You can use "yum check" to get yum show these errors.

...you can also use --setopt=protected_multilib=false to remove
this checking, however this is almost never the correct thing to
do as something else is very likely to go wrong (often causing
much more problems).

Protected multilib versions: glibc..... != glibc.....
kbd... x86_64 != kbd ... x86_64

…还真是。

进一步了解到这个系统并没有安装 32 位包,那么这个 32 位的 glibc 是哪儿来的呢?yum check 无果,更何况还有一个奇怪的 kbd 包甚至跟 32 位毫无关系。看来坏的不轻,但是既然确定系统中没有 32 位包,那么可以继续莽到底了。

1
2
3
4
5
6
7
# 完成所有未更新的包
~> yum update --setopt=protected_multilib=false
# 为重装系统做准备
~> mkdir /root/tmp
~> cd /root/tmp
# 重装所有包
~> yum reinstall * --setopt=protected_multilib=false

一通操作猛如虎,第一次重装所有包时还会报错 ldconfig 一些库是空文件,第二次完整重装就看不到报错了。看来可行,果断重启,一堆 OK 之后看到了 login 提示。

1
2
3
4
5
6
7
8
localhost login: root

Login incorrect

Login incorrect


Login incorrect

嗯嗯嗯???我还没输入密码呢???

还没输入密码就报错,至少不是 PAM 的问题。在那之前呢?应该是 systemd-logind 了。幸运的是网络可以正常启动,SSH 能够正常登入系统。如果网络或者 SSH 也不行,那就只好再次进 rescue 了。

系统里很多本来应该有的底层服务没有启动,例如 systemd-logind。
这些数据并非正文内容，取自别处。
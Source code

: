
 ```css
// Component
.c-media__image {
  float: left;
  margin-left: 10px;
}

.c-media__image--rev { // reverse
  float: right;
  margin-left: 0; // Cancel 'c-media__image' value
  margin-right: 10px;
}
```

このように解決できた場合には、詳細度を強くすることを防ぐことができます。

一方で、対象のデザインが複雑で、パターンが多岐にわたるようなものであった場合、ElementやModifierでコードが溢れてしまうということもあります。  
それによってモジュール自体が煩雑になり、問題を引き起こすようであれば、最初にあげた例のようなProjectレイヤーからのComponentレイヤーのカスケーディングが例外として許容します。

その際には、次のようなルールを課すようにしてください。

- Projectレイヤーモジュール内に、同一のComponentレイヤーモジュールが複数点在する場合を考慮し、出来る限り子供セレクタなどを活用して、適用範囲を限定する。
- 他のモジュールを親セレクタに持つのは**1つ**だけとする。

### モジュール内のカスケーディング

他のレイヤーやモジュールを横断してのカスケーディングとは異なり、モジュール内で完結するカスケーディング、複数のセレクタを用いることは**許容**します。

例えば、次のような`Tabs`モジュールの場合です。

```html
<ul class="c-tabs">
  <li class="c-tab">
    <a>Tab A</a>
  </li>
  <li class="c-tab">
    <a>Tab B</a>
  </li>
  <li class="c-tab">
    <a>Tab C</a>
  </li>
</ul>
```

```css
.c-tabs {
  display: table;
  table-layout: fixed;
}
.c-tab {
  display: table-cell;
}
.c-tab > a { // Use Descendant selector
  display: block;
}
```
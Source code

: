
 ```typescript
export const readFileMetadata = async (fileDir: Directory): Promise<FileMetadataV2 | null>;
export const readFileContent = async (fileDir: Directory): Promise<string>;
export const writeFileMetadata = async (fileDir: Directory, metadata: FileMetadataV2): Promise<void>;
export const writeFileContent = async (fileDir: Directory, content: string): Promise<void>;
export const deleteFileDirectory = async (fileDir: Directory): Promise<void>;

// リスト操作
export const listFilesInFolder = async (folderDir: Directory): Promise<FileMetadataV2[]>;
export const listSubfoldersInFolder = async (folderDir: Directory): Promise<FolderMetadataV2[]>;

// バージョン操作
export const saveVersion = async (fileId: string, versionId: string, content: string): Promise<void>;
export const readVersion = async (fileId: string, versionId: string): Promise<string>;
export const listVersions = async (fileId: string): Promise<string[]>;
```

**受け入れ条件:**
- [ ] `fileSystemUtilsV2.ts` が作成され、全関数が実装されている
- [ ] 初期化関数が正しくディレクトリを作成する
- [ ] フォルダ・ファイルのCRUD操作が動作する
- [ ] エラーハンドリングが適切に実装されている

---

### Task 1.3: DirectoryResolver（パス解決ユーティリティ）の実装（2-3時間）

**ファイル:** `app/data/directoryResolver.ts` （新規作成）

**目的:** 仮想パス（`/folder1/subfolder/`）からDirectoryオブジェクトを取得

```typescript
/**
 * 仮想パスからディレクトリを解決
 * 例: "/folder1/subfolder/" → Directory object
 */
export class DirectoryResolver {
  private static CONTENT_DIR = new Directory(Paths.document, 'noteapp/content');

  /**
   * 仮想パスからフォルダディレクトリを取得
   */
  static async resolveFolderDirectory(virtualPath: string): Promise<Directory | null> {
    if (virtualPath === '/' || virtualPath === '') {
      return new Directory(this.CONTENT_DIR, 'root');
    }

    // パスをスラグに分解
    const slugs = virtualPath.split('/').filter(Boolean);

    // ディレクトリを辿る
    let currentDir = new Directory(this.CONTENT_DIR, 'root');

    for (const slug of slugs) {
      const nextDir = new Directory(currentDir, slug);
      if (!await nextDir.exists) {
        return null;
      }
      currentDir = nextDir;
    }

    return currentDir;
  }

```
想查看这货的状态,结果报错:

1
Failed to activate service 'org.freedesktop.systemd1': timed out

咦?systemd 自己都没正常启动,看看日志:

1
2
3
4
5
6
7
8
9
10
11
12
13
14
15
16
...
localhost dbus-daemon[1166]: Encountered error 'Error in file /etc/dbus-1/system.d/org.freedesktop.hostname1.conf, line 1, column 0: no element found
' while parsing '/etc/dbus-1/system.d/org.freedesktop.hostname1.conf'
localhost dbus-daemon[1166]: Encountered error 'Error in file /etc/dbus-1/system.d/org.freedesktop.import1.conf, line 1, column 0: no element found
' while parsing '/etc/dbus-1/system.d/org.freedesktop.import1.conf'
localhost dbus-daemon[1166]: Encountered error 'Error in file /etc/dbus-1/system.d/org.freedesktop.locale1.conf, line 1, column 0: no element found
' while parsing '/etc/dbus-1/system.d/org.freedesktop.locale1.conf'
localhost dbus-daemon[1166]: Encountered error 'Error in file /etc/dbus-1/system.d/org.freedesktop.login1.conf, line 1, column 0: no element found
' while parsing '/etc/dbus-1/system.d/org.freedesktop.login1.conf'
localhost dbus-daemon[1166]: Encountered error 'Error in file /etc/dbus-1/system.d/org.freedesktop.machine1.conf, line 1, column 0: no element found
' while parsing '/etc/dbus-1/system.d/org.freedesktop.machine1.conf'
localhost dbus-daemon[1166]: Encountered error 'Error in file /etc/dbus-1/system.d/org.freedesktop.systemd1.conf, line 1, column 0: no element found
' while parsing '/etc/dbus-1/system.d/org.freedesktop.systemd1.conf'
localhost dbus-daemon[1166]: Encountered error 'Error in file /etc/dbus-1/system.d/org.freedesktop.timedate1.conf, line 1, column 0: no element found
' while parsing '/etc/dbus-1/system.d/org.freedesktop.timedate1.conf'
...

病的不轻。这些文件内容消失了,重装包并不会覆盖它们。只好手动来覆盖了。

1
2
3
4
5
6
7
# 安装必要工具
~> yum install yum-utils rpm2cpio
# 获取并解包 rpm
~> cd /root/tmp
~> yumdownloader dbus systemd
~> rpm2cpio dbus-1.10.24-15.el7.x86_64.rpm | cpio -idmv
~> rpm2cpio systemd-219-78.el7_9.5.x86_64.rpm | cpio -idmv

于是得到了这些包的内容。手动将 etc/dbus-1 目录下的所有文件覆盖到文件系统,然后执行 kill 1

1
2
3
4
5
6
7
localhost systemd[1]: Received SIGTERM from PID 4332 (bash).
localhost systemd[1]: Reexecuting.
localhost systemd[1]: systemd 219 running in system mode. (+PAM +AUDIT +SELINUX +IMA -APPARMOR +SMACK +SYSVINIT +UTMP +LIBCRYPTSETUP +GCRYPT +GNUTLS +ACL +XZ +LZ
localhost systemd[1]: Detected architecture x86-64.
localhost dbus[1166]: [system] Successfully activated service 'org.freedesktop.systemd1'
localhost systemd[1]: Started Login Service.
localhost systemd-logind[4723]: New seat seat0.

仔细检查一遍,各种服务都在正常启动了!

(๑•̀ㅂ•́)و✧

后记:别没事儿更新生产用系统。

后记 2:西方国家的数据中心远程手没有一个靠谱的。